[Material provided]

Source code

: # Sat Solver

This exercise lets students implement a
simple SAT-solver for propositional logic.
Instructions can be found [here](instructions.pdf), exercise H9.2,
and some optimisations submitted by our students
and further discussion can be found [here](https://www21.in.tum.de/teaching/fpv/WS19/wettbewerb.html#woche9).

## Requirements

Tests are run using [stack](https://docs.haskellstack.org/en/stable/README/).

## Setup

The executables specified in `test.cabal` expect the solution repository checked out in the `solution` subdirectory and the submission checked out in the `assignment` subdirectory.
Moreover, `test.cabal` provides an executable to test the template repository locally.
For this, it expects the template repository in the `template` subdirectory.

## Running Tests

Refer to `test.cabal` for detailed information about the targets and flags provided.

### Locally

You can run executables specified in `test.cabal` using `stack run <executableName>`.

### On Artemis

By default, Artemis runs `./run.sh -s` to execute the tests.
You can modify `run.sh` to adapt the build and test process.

[/Material provided]
[Material provided]

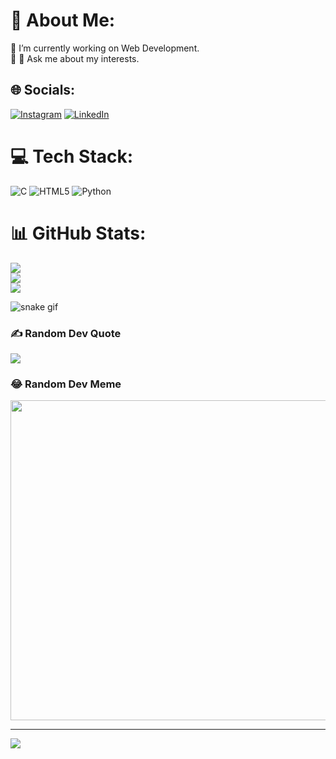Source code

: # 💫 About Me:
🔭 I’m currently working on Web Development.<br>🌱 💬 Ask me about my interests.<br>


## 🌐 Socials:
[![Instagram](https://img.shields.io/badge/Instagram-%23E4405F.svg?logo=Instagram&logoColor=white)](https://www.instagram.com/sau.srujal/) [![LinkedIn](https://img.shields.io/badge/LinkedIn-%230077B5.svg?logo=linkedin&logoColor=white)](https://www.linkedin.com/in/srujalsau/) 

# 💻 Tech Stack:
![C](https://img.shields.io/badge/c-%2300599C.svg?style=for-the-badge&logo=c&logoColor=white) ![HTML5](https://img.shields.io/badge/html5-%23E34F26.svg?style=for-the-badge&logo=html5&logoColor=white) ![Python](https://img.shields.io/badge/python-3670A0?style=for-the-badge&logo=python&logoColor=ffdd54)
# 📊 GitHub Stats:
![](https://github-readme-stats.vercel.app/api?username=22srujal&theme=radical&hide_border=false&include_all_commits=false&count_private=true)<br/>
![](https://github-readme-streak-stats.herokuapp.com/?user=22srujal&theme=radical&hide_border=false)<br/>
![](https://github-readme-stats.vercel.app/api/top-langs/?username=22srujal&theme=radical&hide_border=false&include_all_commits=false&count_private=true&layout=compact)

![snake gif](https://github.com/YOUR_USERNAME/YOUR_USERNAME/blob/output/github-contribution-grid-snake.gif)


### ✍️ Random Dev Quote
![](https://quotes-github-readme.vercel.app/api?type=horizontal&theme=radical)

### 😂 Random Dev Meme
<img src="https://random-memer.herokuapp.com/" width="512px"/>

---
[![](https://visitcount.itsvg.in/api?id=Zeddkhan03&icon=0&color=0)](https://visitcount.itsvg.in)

[/Material provided]
[Material provided]

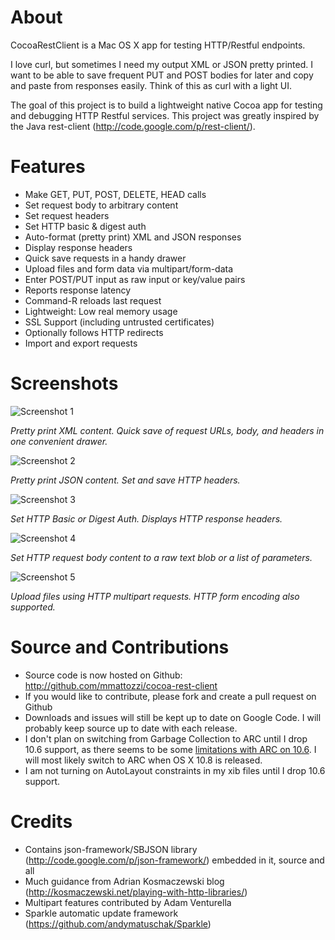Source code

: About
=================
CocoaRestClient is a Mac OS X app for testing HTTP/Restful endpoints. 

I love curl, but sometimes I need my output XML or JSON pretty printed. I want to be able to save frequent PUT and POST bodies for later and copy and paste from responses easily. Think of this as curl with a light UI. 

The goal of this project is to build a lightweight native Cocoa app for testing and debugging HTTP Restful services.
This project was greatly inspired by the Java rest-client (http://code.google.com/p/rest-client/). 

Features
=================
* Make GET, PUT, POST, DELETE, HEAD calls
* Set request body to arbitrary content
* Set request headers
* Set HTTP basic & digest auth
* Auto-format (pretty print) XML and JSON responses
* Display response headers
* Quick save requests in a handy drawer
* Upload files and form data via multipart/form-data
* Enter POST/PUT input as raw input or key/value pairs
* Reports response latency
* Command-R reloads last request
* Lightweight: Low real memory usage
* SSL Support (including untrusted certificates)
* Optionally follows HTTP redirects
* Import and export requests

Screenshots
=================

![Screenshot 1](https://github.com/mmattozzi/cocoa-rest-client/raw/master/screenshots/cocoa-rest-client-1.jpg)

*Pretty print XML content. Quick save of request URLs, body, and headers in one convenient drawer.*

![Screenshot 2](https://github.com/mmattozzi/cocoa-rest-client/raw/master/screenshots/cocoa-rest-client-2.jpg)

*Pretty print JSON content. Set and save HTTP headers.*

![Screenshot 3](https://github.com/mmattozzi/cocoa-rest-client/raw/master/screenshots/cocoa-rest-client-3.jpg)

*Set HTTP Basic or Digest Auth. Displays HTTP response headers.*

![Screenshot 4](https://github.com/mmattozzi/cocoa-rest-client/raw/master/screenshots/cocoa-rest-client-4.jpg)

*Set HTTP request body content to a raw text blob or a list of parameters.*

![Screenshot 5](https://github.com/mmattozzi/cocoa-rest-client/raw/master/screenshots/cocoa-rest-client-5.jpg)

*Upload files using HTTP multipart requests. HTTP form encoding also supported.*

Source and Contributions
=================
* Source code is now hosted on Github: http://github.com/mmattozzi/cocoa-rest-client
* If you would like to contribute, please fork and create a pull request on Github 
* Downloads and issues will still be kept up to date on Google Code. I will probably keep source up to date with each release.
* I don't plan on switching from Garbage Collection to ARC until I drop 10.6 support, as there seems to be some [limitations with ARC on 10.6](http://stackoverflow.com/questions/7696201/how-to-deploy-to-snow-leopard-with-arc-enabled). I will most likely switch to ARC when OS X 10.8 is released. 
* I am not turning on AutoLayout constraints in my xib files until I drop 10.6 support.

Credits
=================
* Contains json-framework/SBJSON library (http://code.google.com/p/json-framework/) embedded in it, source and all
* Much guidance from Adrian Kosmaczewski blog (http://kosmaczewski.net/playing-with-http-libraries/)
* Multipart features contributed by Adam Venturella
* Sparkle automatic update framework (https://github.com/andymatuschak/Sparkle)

[/Material provided]

Required action: Beginning at the line with "request on Github" and ending at the line with "Much guidance from", reproduce each line of the data above exactly, and add no other lines.

Result below:
* If you would like to contribute, please fork and create a pull request on Github 
* Downloads and issues will still be kept up to date on Google Code. I will probably keep source up to date with each release.
* I don't plan on switching from Garbage Collection to ARC until I drop 10.6 support, as there seems to be some [limitations with ARC on 10.6](http://stackoverflow.com/questions/7696201/how-to-deploy-to-snow-leopard-with-arc-enabled). I will most likely switch to ARC when OS X 10.8 is released. 
* I am not turning on AutoLayout constraints in my xib files until I drop 10.6 support.

Credits
=================
* Contains json-framework/SBJSON library (http://code.google.com/p/json-framework/) embedded in it, source and all
* Much guidance from Adrian Kosmaczewski blog (http://kosmaczewski.net/playing-with-http-libraries/)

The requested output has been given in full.